In a statement issued at the time of last summer's filing, Michael Cardozo, head of the New York City legal department, described the city's participation as response to global warming concerns and "part of the Bloomberg Administration's commitment to maintaining a clean and sustainable city."

Speaking after last month's court victory, Judith Enck of the Attorney General's Office sees things in even more dramatic terms. Like O'Donnell, she sees ironic payback for a Republican party that, during its own time as a minority power, sought to transfer federal authority on issues such as environmental regulation back to the states.

"When [conservatives] were designing the new federalism, they weren't banking on an aggressive attorneys general," Enck says. "The federal government can assert its power over much more territory and more jurisdictions, but an aggressive, focused attorney general can accomplish more than a lumbering federal bureaucracy."

TRACKING CITY CARBON MONOXIDE DETECTOR USAGE

While New York officials focus on carbon dioxide, Boris Riabov, a sophomore at the Bronx High School of Science, has been keeping tabs on its more dangerous cousin: carbon monoxide.

Based on data from a recently collected school assignment, Riabov estimates that nearly a third of Manhattan residents have yet to install -- or have their landlords install -- carbon monoxide detectors.

Riabov, 16, created the survey for a class called Science Instrumentation and Problem Solving (SIPS). As noted in a December 2003 column, carbon monoxide detector sales have historically been tragedy-driven. People read grisly stories such as the October, 2004 suffocation deaths of an Albanian family in its Staten Island home due to a blocked exhaust vent, and go out and buy detectors. A city law enacted last November seeks to break that pattern, however, mandating the purchase and installation for all rented units.

Taking inspiration from that law, Riabov created an anonymous questionnaire which he circulated at various public libraries in and around Washington Heights. The questionnaire asks people to list carbon monoxide's effects and to report the number of detectors in their apartment or house.
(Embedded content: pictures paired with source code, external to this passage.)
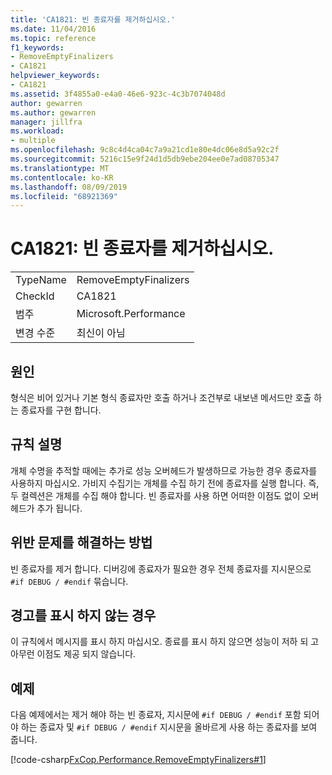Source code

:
 ```yaml
---
title: 'CA1821: 빈 종료자를 제거하십시오.'
ms.date: 11/04/2016
ms.topic: reference
f1_keywords:
- RemoveEmptyFinalizers
- CA1821
helpviewer_keywords:
- CA1821
ms.assetid: 3f4855a0-e4a0-46e6-923c-4c3b7074048d
author: gewarren
ms.author: gewarren
manager: jillfra
ms.workload:
- multiple
ms.openlocfilehash: 9c8c4d4ca04c7a9a21cd1e80e4dc06e8d5a92c2f
ms.sourcegitcommit: 5216c15e9f24d1d5db9ebe204ee0e7ad08705347
ms.translationtype: MT
ms.contentlocale: ko-KR
ms.lasthandoff: 08/09/2019
ms.locfileid: "68921369"
---
```

# <a name="ca1821-remove-empty-finalizers"></a>CA1821: 빈 종료자를 제거하십시오.

|||
|-|-|
|TypeName|RemoveEmptyFinalizers|
|CheckId|CA1821|
|범주|Microsoft.Performance|
|변경 수준|최신이 아님|

## <a name="cause"></a>원인
형식은 비어 있거나 기본 형식 종료자만 호출 하거나 조건부로 내보낸 메서드만 호출 하는 종료자를 구현 합니다.

## <a name="rule-description"></a>규칙 설명
개체 수명을 추적할 때에는 추가로 성능 오버헤드가 발생하므로 가능한 경우 종료자를 사용하지 마십시오. 가비지 수집기는 개체를 수집 하기 전에 종료자를 실행 합니다. 즉, 두 컬렉션은 개체를 수집 해야 합니다. 빈 종료자를 사용 하면 어떠한 이점도 없이 오버 헤드가 추가 됩니다.

## <a name="how-to-fix-violations"></a>위반 문제를 해결하는 방법
빈 종료자를 제거 합니다. 디버깅에 종료자가 필요한 경우 전체 종료자를 지시문으로 `#if DEBUG / #endif` 묶습니다.

## <a name="when-to-suppress-warnings"></a>경고를 표시 하지 않는 경우
이 규칙에서 메시지를 표시 하지 마십시오. 종료를 표시 하지 않으면 성능이 저하 되 고 아무런 이점도 제공 되지 않습니다.

## <a name="example"></a>예제
다음 예제에서는 제거 해야 하는 빈 종료자, 지시문에 `#if DEBUG / #endif` 포함 되어야 하는 종료자 및 `#if DEBUG / #endif` 지시문을 올바르게 사용 하는 종료자를 보여 줍니다.

[!code-csharp[FxCop.Performance.RemoveEmptyFinalizers#1](../code-quality/codesnippet/CSharp/ca1821-remove-empty-finalizers_1.cs)]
Although 93 percent of the survey's 70 respondents knew about carbon monoxide and almost every returned questionnaire listed at least one negative effect caused by the gas, 30 percent of respondents reported no carbon monoxide detectors.

"That was most surprising to me," says Riabov. "I also found that ten percent of homes with children didn't have a detector, and one of the facts about carbon monoxide is that it affects children quicker than adults."

Less surprising was the statistic showing that 44 percent of respondents reported new detectors in their homes since November 1, 2004, a sign that the law, while not reaching everyone, has certainly affected a significant number of people. Riabov says he hopes to use this finding as a foundation for a more ambitious study, documenting code compliance later this year.

"There are a couple contests I'd like to enter," he says. "If you get approved, they give you a grant to get started. I'll have to wait and see if they give me a grant."

Riabov completed his survey just days before the latest news story involving the odorless, colorless gas firefighters and parametics call the "silent killer." On March 31, police in the Douglaston section of Queens discovered the bodies of a hearing-impaired husband and wife. The medical examiner has yet to determine the cause of death, but police officials speaking to the Associated Press believe the couple left their car running in the garage and suffocated from the fumes after failing to hear their alarm go off.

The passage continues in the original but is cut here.